Why Are Companies Transitioning To Password-Less Authentication?

“Are you just one weak password away from a devastating security breach?”

Data security is intrinsic to software development, though it is often understated till the time it is compromised. Since the advent of computers, we equate data security with passwords. However, with the increase in cyber threats, the emergence of new technologies and meager budgets for security, most businesses are the perfect targets for internet frauds. With half of the world’s internet users using the same password across different applications, the risk of identities being stolen is compounded. According to Cisco’s 2017 Annual Cyber Security report, security breaches can cost businesses up to 20% of their business turnover.

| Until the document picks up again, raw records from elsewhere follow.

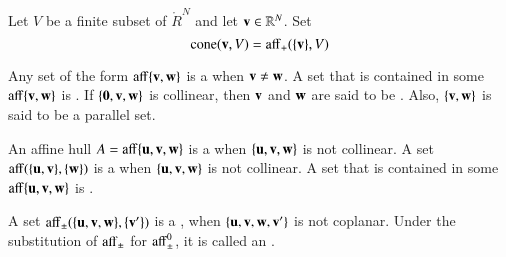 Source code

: \begin{definition}[cone]
Let $V$ be a finite subset of
$\ring{R}^N$ and let ${\mathbf v}\in\mathbb{R}^N$. Set
\[ 
{\operatorname{cone}}({\mathbf v},V) = {\operatorname{aff}}_+(\{{\mathbf v}\},V)
\] 
%
%
\end{definition}




	
\begin{definition}
  Any set of the form ${\operatorname{aff}}\{{\mathbf v},{\mathbf w}\}$ is a  when
  ${\mathbf v}\ne {\mathbf w}$.  A set that is contained in some $\operatorname{aff}\{{\mathbf v},{\mathbf w}\}$ is
  .  If $\{{\mathbf 0},{\mathbf v},{\mathbf w}\}$ is collinear, then
  ${\mathbf v}$ and ${\mathbf w}$ are said to be . Also, $\{{\mathbf v},{\mathbf w}\}$
  is said to be a parallel set.
\end{definition}
%
%

\begin{definition}\label{def:plane}
  An affine hull $A={\operatorname{aff}}\{{\mathbf u},{\mathbf v},{\mathbf w}\}$ is a  when
  $\{{\mathbf u},{\mathbf v},{\mathbf w}\}$ is not collinear.  A set ${\operatorname{aff}}(\{{\mathbf u},{\mathbf v}\},\{{\mathbf w}\})$
  is a  when $\{{\mathbf u},{\mathbf v},{\mathbf w}\}$ is not collinear. A
  set that is contained in some $\operatorname{aff}\{{\mathbf u},{\mathbf v},{\mathbf w}\}$ is .
\end{definition}
%
%
%
%


\begin{definition} 
A set
  ${\operatorname{aff}}_{\pm}(\{{\mathbf u},{\mathbf v},{\mathbf w}\},\{{\mathbf v}'\})$ is a ,
  when $\{{\mathbf u},{\mathbf v},{\mathbf w},{\mathbf v}'\}$ is not coplanar.  Under the substitution of
  ${\operatorname{aff}}_{\pm}$ for ${\operatorname{aff}}_{\pm}^0$, it is called an
  .
\end{definition}
%
%

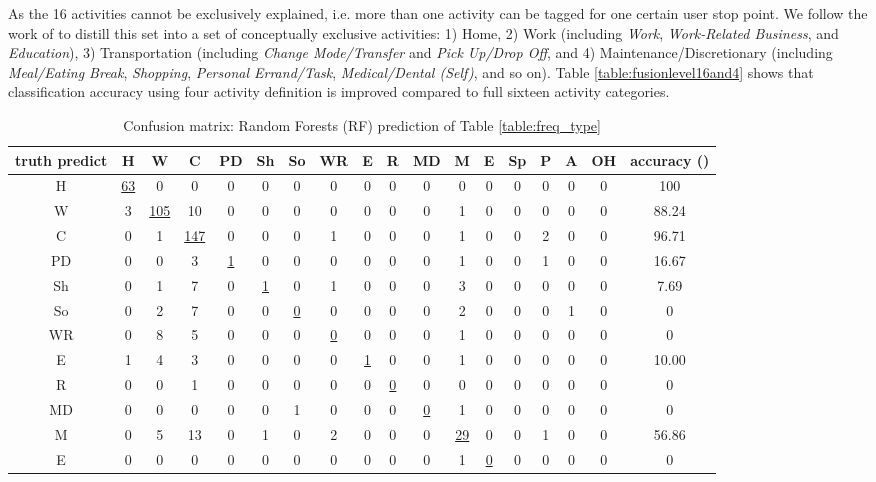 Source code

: \documentclass{sig-alternate}
\begin{document}
As the 16 activities cannot be exclusively explained, i.e. more than one activity can be tagged for one certain user stop point. We follow the work of  \cite{Kulkarni2000Microsimulation, Recker1985Travel} to distill this set into a set of conceptually exclusive activities: 1) Home, 2) Work (including \textit{Work}, \textit{Work-Related Business}, and \textit{Education}), 3) Transportation (including \textit{Change Mode/Transfer} and \textit{Pick Up/Drop Off}, and 4) Maintenance/Discretionary (including \textit{Meal/Eating Break}, \textit{Shopping}, \textit{Personal Errand/Task},  \textit{Medical/Dental (Self)}, and so on). Table \ref{table:fusionlevel16and4} shows that classification accuracy using four activity definition is improved compared to full sixteen activity categories.

\begin{table*}[ htb]
\tiny
\caption{Confusion matrix: Random Forests (RF) prediction of Table \ref{table:freq_type} }\label{table:confusion}
\centering
 \begin{tabular}{c| c c c c c c c c c c c c c c c c c }
\toprule
truth predict  & H   & W  & C & PD & Sh &So & WR & E & R & MD & M & E & Sp & P & A & OH   &accuracy ()  \\
\hline
 H   &\underline{63}	&0	&0&	0&	0&	0&	0&	0&	0&	0&	0	&0	&0	&0	&0	&0	&100\\
W	&3	&\underline{105}&10&	0&	0&	0&	0&	0&	0&	0	&1	&0	&0	&0	&0	&0	&88.24\\
C	&0	&1	&\underline{147}&	0&	0&	0&	1&	0&	0&	0&	1	&0	&0	&2	&0	&0	& 96.71\\
PD	&0	&0	&3&	\underline{1}&	0&	0&	0&	0&	0&	0&	1	&0	&0	&1	&0	&0	& 16.67\\
Sh	&0	&1	&7&	0&	\underline{1}&	0&	1&	0&	0&	0&	3	&0	&0	&0	&0	&0	& 7.69\\
So	&0	&2	&7&	0&	0&	\underline{0}&	0&	0&	0&	0&	2	&0	&0	&0	&1	&0	&0\\
WR	&0	&8	&5&	0&	0&	0&	\underline{0}&	0&	0&	0&	1	&0	&0	&0	&0	&0	&0\\
E	&1	&4	&3&	0&	0&	0&	0&	\underline{1}&	0&	0&	1	&0	&0	&0	&0	&0	& 10.00\\
R	&0	&0	&1&	0&	0&	0&	0&	0&	\underline{0}&	0&	0	&0	&0	&0	&0	&0	&0\\
MD	&0	&0	&0&	0&	0&	1&	0&	0&	0&	\underline{0}&	1	&0	&0	&0	&0	&0	&0\\
M	&0	&5	&13	&0	&1	&0	&2	&0	&0	&0	&\underline{29}	&0	&0	&1	&0	&0	& 56.86\\
E	&0	&0	&0&	0&	0&	0&	0&	0&	0&	0&	1	&\underline{0}	&0	&0	&0	&0	&0\\

\end{tabular}
\end{table*}
\end{document}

Let us understand why passwords are inadequate to ensure data security. Let’s discuss this with help of a scenario – John has developed a cloud-based app to grow his business, increase online presence and widen his customer reach. The web app looks great and works well too. All of John’s business and customer related data is encrypted and stored in the cloud. John has also taken care to secure his app by hosting it on a HTTPS server, authenticating each user based on a username/password combo and granting access only to authorized users.

John is happy as he’s getting plenty of orders and that his business is functioning smoothly. One fine day, in spite of all the precautions, John’s app gets hacked from an open port and all his critical data gets exposed. To make matters worse, the miscreant is successful in decrypting all the passwords and gaining access to John’s customer accounts. The trust, which took John years to build with various stakeholders, is lost within minutes. John has no idea what went wrong? He had secured his app using passwords.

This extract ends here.